Skip to main content

DataHub

DataHub logo

DataHub is an open-source metadata platform that consolidates data discovery, observability, and governance across the modern data stack. Arraylake integrates with DataHub via the arraylake-datahub ingestion source plugin.

The plugin crawls the Arraylake catalog over HTTPS and emits one DataHub Dataset per xarray-compatible Zarr group in your repos. Access control, credential vending, and querying stay in Arraylake — DataHub becomes the discovery and metadata-search surface, with externalUrl links back into the Arraylake web app for the actual data.

What you get in DataHub

For every xarray-compatible group, a Dataset named <org>/<repo>/<group_path> with:

  • Schema — one field per Zarr array. Coordinates and data variables are distinguished via a classification flag in each field's jsonProps, alongside shape, chunk_shape, dimension_names, codecs, and the full CF attribute bag (GRIB_* keys are filtered as noise).
  • Description — the group's CF title + summary when present, otherwise the repo description.
  • externalUrl — direct link into the Arraylake page for that group.
  • customProperties spread:
    • Arraylake metadata: provider, product_type, spatial/temporal coverage, spatial_resolution, update_freq, etc.
    • Storage: bucket platform/name/region, computed storage_uri.
    • CF group attributes: license, institution, creator/publisher, time and geospatial coverage, references, history.
    • Marketplace subscription details if the repo is from a listing.

Repos with no xarray-compatible groups still emit one Dataset (repo landing only) so every catalog entry is discoverable.

Orphan repos — catalog entries whose underlying Icechunk storage no longer exists — are tagged with arraylake_storage_status=orphan.

Install

pip install arraylake-datahub 'acryl-datahub[datahub-rest]'

Compatible with acryl-datahub 0.15.x on Python 3.10–3.13.

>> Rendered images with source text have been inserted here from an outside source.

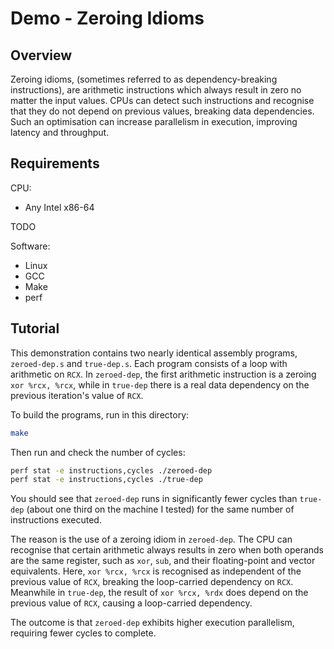 # Demo - Zeroing Idioms

## Overview

Zeroing idioms, (sometimes referred to as dependency-breaking instructions), are arithmetic instructions which always result in zero no matter the input values. CPUs can detect such instructions and recognise that they do not depend on previous values, breaking data dependencies.  
Such an optimisation can increase parallelism in execution, improving latency and throughput.

## Requirements

CPU:

- Any Intel x86-64

TODO

Software:

- Linux
- GCC
- Make
- perf

## Tutorial

This demonstration contains two nearly identical assembly programs, `zeroed-dep.s` and `true-dep.s`. Each program consists of a loop with arithmetic on `RCX`. In `zeroed-dep`, the first arithmetic instruction is a zeroing `xor %rcx, %rcx`, while in `true-dep` there is a real data dependency on the previous iteration's value of `RCX`.

To build the programs, run in this directory:

```bash
make
```

Then run and check the number of cycles:

```bash
perf stat -e instructions,cycles ./zeroed-dep
perf stat -e instructions,cycles ./true-dep
```

You should see that `zeroed-dep` runs in significantly fewer cycles than `true-dep` (about one third on the machine I tested) for the same number of instructions executed.

The reason is the use of a zeroing idiom in `zeroed-dep`. The CPU can recognise that certain arithmetic always results in zero when both operands are the same register, such as `xor`, `sub`, and their floating-point and vector equivalents. Here, `xor %rcx, %rcx` is recognised as independent of the previous value of `RCX`, breaking the loop-carried dependency on `RCX`. Meanwhile in `true-dep`, the result of `xor %rcx, %rdx` does depend on the previous value of `RCX`, causing a loop-carried dependency.

The outcome is that `zeroed-dep` exhibits higher execution parallelism, requiring fewer cycles to complete.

One-time platform registration

Register the earthmover custom data platform in your DataHub instance once. This is what gives Arraylake datasets the Earthmover logo and a dedicated platform entry in DataHub's UI.

datahub put platform \
--name earthmover \
--display_name "Earthmover" \
--logo https://app.earthmover.io/icon.svg

Run

Save the following as recipe.yml:

source:
type: earthmover
config:
# token: ${ARRAYLAKE_TOKEN} # default: read from env
# api_url: https://api.earthmover.io
orgs: # omit to crawl every org the token sees
- earthmover-public
repo_pattern:
allow: [".*"]
# deny: [".*-archive$"]
env: PROD # DataHub fabric

sink:
type: datahub-rest
config:
server: http://localhost:8080
token: ${DATAHUB_GMS_TOKEN}

Then run:

export ARRAYLAKE_TOKEN=ema_xxxxxxxxxxxx
export DATAHUB_GMS_TOKEN=...

datahub ingest -c recipe.yml --preview # dry run
datahub ingest -c recipe.yml # for real

The most useful knobs are orgs (allowlist) and repo_pattern (regex allow/deny). Full config below.

Configuration

FieldDefaultNotes
token$ARRAYLAKE_TOKENArraylake API token (ema_*). Read-only is sufficient.
api_urlhttps://api.earthmover.ioArraylake catalog API base URL.
web_urlhttps://app.earthmover.ioUsed for externalUrl when a repo's web_url is missing.
orgsall visibleAllowlist of org slugs. Omit to crawl every org the token sees.
repo_patternallow .*AllowDenyPattern matched against <org>/<repo>.
envPRODDataHub fabric segment of the Dataset URN.
platformearthmoverMust match the platform registered above.
walk_max_workers8Parallel HTTP fetches per repo when walking groups.
request_timeout_s30
max_retries3

Required Arraylake API access

The token needs read access to:

  • GET /user/orgs
  • GET /orgs/{org}/repos/paginated
  • GET /repos/{org}/{repo}
  • GET /repos/icechunk/{org}/{repo}/dataset-node

Verification

After a successful ingest, in DataHub's UI you should see:

  • The Earthmover platform with logo.
  • One Dataset per xarray-compatible Zarr group, named <org>/<repo>/<group>.
  • A Schema panel listing every coordinate and data variable with units and CF descriptions where available.
  • A clickable "View in Source" link that lands on the Arraylake page for that group, where authentication and querying happen.